Remember Friendster? I don’t. I never had an account. It was upstaged by MySpace, where I had an account for a few months before it became uncool to do so. MySpace was then upstaged by Facebook. Yes, I’ll concede that MySpace has a large userbase, but its value in the mindspace of the users is rapidly diminishing and there’s a big need for creativity. Fortunately for everyone involved, there’s a low barrier to disruption on the internet.

The real way local news organizations can upset Craigslist and build a better classifieds is simple: create a micro-currency. In addition to providing a more user-friendly interface and the ability to add better meta data, news organizations with a specific geographic community should establish a currency to “monetize” the local marketplace. As Douglas Rushkoff says, the web, and web 2.0 especially, is breaking existing institutions because it allows people to create value on the periphery again. Local news organizations are in a unique, and therefore advantageous, position to provide the platform with which to capture the value of local transactions.

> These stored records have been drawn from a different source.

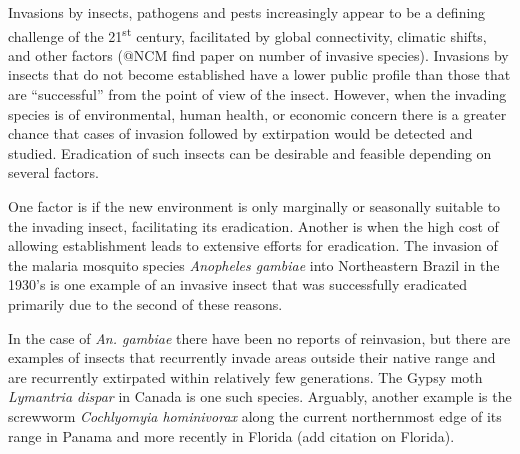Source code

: \documentclass[10pt,a4paper,twocolumn]{article}
\begin{document}
Invasions by insects, pathogens and pests increasingly appear to be a 
defining challenge of the 21\textsuperscript{st} century,
facilitated by global connectivity, climatic shifts, and
other factors\cite{simberloff_impacts_2013}
(@NCM find paper on number of invasive species).
Invasions by insects that do not become established have a lower public profile
than those that are ``successful'' from the point of view of the insect.
However, when the invading species is of environmental, human health, or 
economic concern there is a greater chance that cases of invasion followed 
by extirpation would be detected 
and studied\cite{liebhold_population_2008}.
Eradication of such insects can be desirable and 
feasible\cite{myers_eradication_2000} depending on several factors.

One factor is if the new environment is only marginally or 
seasonally suitable to the invading insect, facilitating its eradication.
Another is when the high cost of allowing establishment leads
to extensive efforts for eradication.
The invasion of the malaria mosquito species \textit{Anopheles gambiae}
into Northeastern Brazil in the 1930's\cite{soper_emphanopheles_1943}
is one example of an invasive insect that was successfully eradicated 
primarily due to the second of these
reasons\cite{causey_ecology_1943,killeen_eradication_2002}.

In the case of \textit{An. gambiae} there have been no reports of
reinvasion, but there are examples of insects that
recurrently invade areas outside their native range and are recurrently
extirpated within relatively few generations.
The Gypsy moth \textit{Lymantria dispar} in Canada\cite{gray_hitchhikers_2010} 
is one such species.
Arguably, another example is 
the screwworm \textit{Cochlyomyia hominivorax} along 
the current northernmost edge of its range in 
Panama\cite{robinson_enabling_2009}
and more recently in Florida (add citation on Florida).
\end{document}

First, you must remember that what you’re trying to is facilitate a marketplace for your meatspace community in the digital realm. Classifieds aren’t just about selling stuff. They can also provide a platform for loaning material not currently in use. A micro-currency would be crucial for those minor exchanges that don’t necessitate the use of a global currency. For instance, I’ve got a paddle that I haven’t used in the last six months because I sold my kayak just over a year ago to raise travel funds. I don’t necessarily want to sell it because I intend to start kayaking again this summer but, in the interim, it’s sitting in the corner of my room. With a well-designed and executed classifieds system, I could be loaning out the paddle. The classifieds system would facilitate the exchange by allowing me to publish that I have a paddle available to loan, my location, my trustworthiness, and other metrics to increase the likelihood of a successful loan. Adding a micro-currency to the exchange would allow both the loaner and loanee to capture the value, and then allow me to use it for something else (like my friend Ben’s 70-200 f2.8 lens). Having a local currency backed by the local news organization, along with a better way to manage transactions digitally, would increase the likelihood of local economic activity taking place.

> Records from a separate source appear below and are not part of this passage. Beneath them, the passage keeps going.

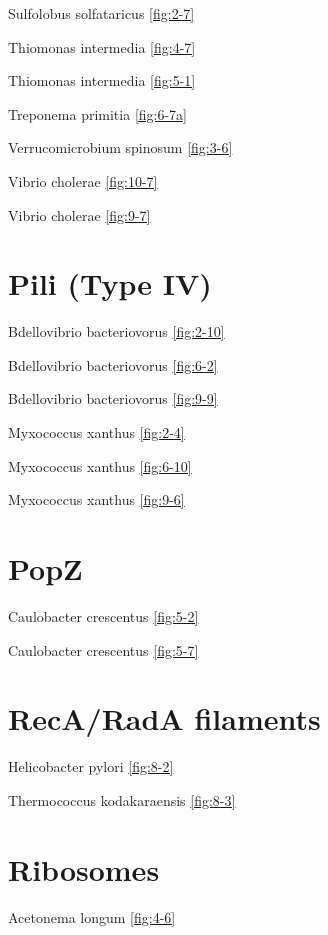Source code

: \documentclass[]{tufte-book}
\begin{document}
Sulfolobus solfataricus \ref{fig:2-7}

Thiomonas intermedia \ref{fig:4-7}

Thiomonas intermedia \ref{fig:5-1}

Treponema primitia \ref{fig:6-7a}

Verrucomicrobium spinosum \ref{fig:3-6}

Vibrio cholerae \ref{fig:10-7}

Vibrio cholerae \ref{fig:9-7}

\hypertarget{pili-type-iv}{%
\section*{Pili (Type IV)}\label{pili-type-iv}}

Bdellovibrio bacteriovorus \ref{fig:2-10}

Bdellovibrio bacteriovorus \ref{fig:6-2}

Bdellovibrio bacteriovorus \ref{fig:9-9}

Myxococcus xanthus \ref{fig:2-4}

Myxococcus xanthus \ref{fig:6-10}

Myxococcus xanthus \ref{fig:9-6}

\hypertarget{popz}{%
\section*{PopZ}\label{popz}}

Caulobacter crescentus \ref{fig:5-2}

Caulobacter crescentus \ref{fig:5-7}

\hypertarget{recarada-filaments}{%
\section*{RecA/RadA filaments}\label{recarada-filaments}}

Helicobacter pylori \ref{fig:8-2}

Thermococcus kodakaraensis \ref{fig:8-3}

\hypertarget{ribosomes}{%
\section*{Ribosomes}\label{ribosomes}}

Acetonema longum \ref{fig:4-6}
\end{document}

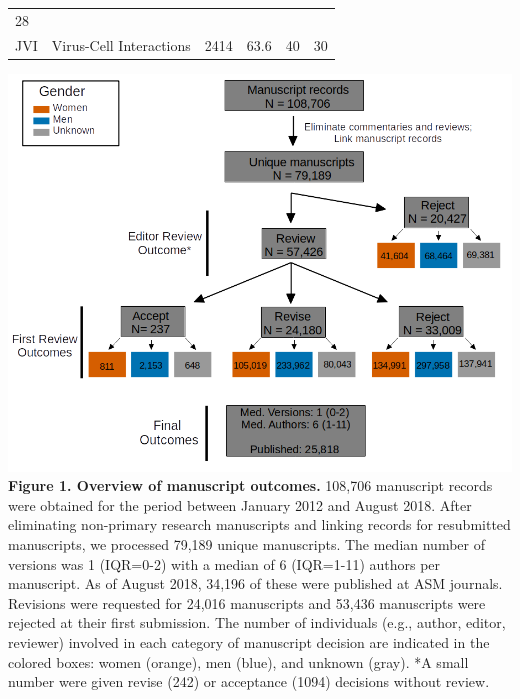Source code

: \documentclass[11pt,]{article}
\begin{document}
\begin{longtable}[]{@{}llrrrr@{}}
\begin{minipage}[t]{0.11\columnwidth}
28\strut
\end{minipage}\tabularnewline
\begin{minipage}[t]{0.06\columnwidth}\raggedright\strut
JVI\strut
\end{minipage} & \begin{minipage}[t]{0.43\columnwidth}\raggedright\strut
Virus-Cell Interactions\strut
\end{minipage} & \begin{minipage}[t]{0.04\columnwidth}\raggedleft\strut
2414\strut
\end{minipage} & \begin{minipage}[t]{0.08\columnwidth}\raggedleft\strut
63.6\strut
\end{minipage} & \begin{minipage}[t]{0.11\columnwidth}\raggedleft\strut
40\strut
\end{minipage} & \begin{minipage}[t]{0.11\columnwidth}\raggedleft\strut
30\strut
\end{minipage}\tabularnewline
\bottomrule
\end{longtable}

\newpage

\includegraphics{population_diagram.png} \textbf{Figure 1. Overview of
manuscript outcomes.} 108,706 manuscript records were obtained for the
period between January 2012 and August 2018. After eliminating
non-primary research manuscripts and linking records for resubmitted
manuscripts, we processed 79,189 unique manuscripts. The median number
of versions was 1 (IQR=0-2) with a median of 6 (IQR=1-11) authors per
manuscript. As of August 2018, 34,196 of these were published at ASM
journals. Revisions were requested for 24,016 manuscripts and 53,436
manuscripts were rejected at their first submission. The number of
individuals (e.g., author, editor, reviewer) involved in each category
of manuscript decision are indicated in the colored boxes: women
(orange), men (blue), and unknown (gray). *A small number were given
revise (242) or acceptance (1094) decisions without review.
\end{document}
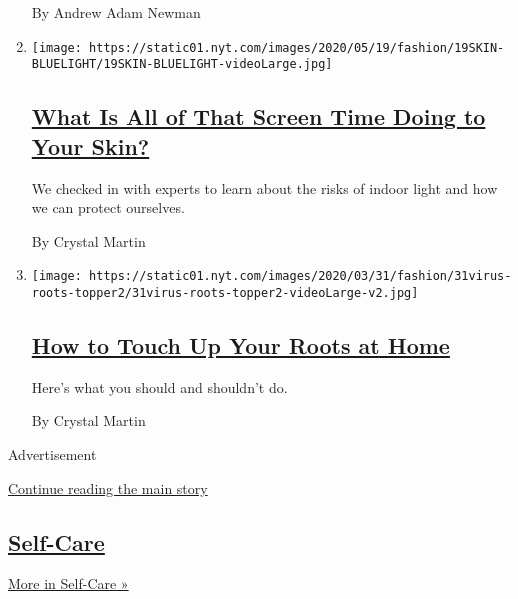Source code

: \begin{enumerate}
  By Andrew Adam Newman
\item
  \texttt{[image: https://static01.nyt.com/images/2020/05/19/fashion/19SKIN-BLUELIGHT/19SKIN-BLUELIGHT-videoLarge.jpg]}

  \hypertarget{what-is-all-of-that-screen-time-doing-to-your-skin}{%
  \subsection{\texorpdfstring{\href{/2020/05/20/style/skin-damage-blue-light-what-is-all-of-that-screen-time-doing-to-your-skin.html}{What
  Is All of That Screen Time Doing to Your
  Skin?}}{What Is All of That Screen Time Doing to Your Skin?}}\label{what-is-all-of-that-screen-time-doing-to-your-skin}}

  We checked in with experts to learn about the risks of indoor light
  and how we can protect ourselves.

  By Crystal Martin
\item
  \texttt{[image: https://static01.nyt.com/images/2020/03/31/fashion/31virus-roots-topper2/31virus-roots-topper2-videoLarge-v2.jpg]}

  \hypertarget{how-to-touch-up-your-roots-at-home}{%
  \subsection{\texorpdfstring{\href{/2020/03/31/style/how-to-touch-up-your-roots-at-home.html}{How
  to Touch Up Your Roots at
  Home}}{How to Touch Up Your Roots at Home}}\label{how-to-touch-up-your-roots-at-home}}

  Here's what you should and shouldn't do.

  By Crystal Martin
\end{enumerate}

Advertisement

\protect\hyperlink{after-mid3}{Continue reading the main story}

\hypertarget{self-care}{%
\subsection{\texorpdfstring{\href{/section/style/self-care}{Self-Care}}{Self-Care}}\label{self-care}}

\href{/section/style/self-care}{More in Self-Care »}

In order to make the platform trustworthy, the social graph would be a key factor as well. You’d be able to review the exchanges in an open and honest manner, and only lend to trusted friends and friends-of-friends. The news organization would act as the moderator to make sure both parties were satisfied with the transactions. You’d be able to buy into the local currency or do valuable work within the local marketplace that would earn you credit. For instance, volunteering a certain number of hours for a local non-profit or library, something that provides value almost exclusively for the local community, could give you currency to borrow items, gain access to exclusive events sponsored by the news organization, etc. A micro-currency powering a geographically-bound marketplace could also incentivize better crowdsourcing of local data, news, and information. The news organization could “pay” people to report the current milk prices from all of the local groceries, or ask specific questions of local politicians.

“Hyper-local” is the future of the institutions that currently think of themselves as newspapers. Hyper-local isn’t just content, however, and establishing a trusted currency to power a local marketplace is one critical idea for reinventing classifieds.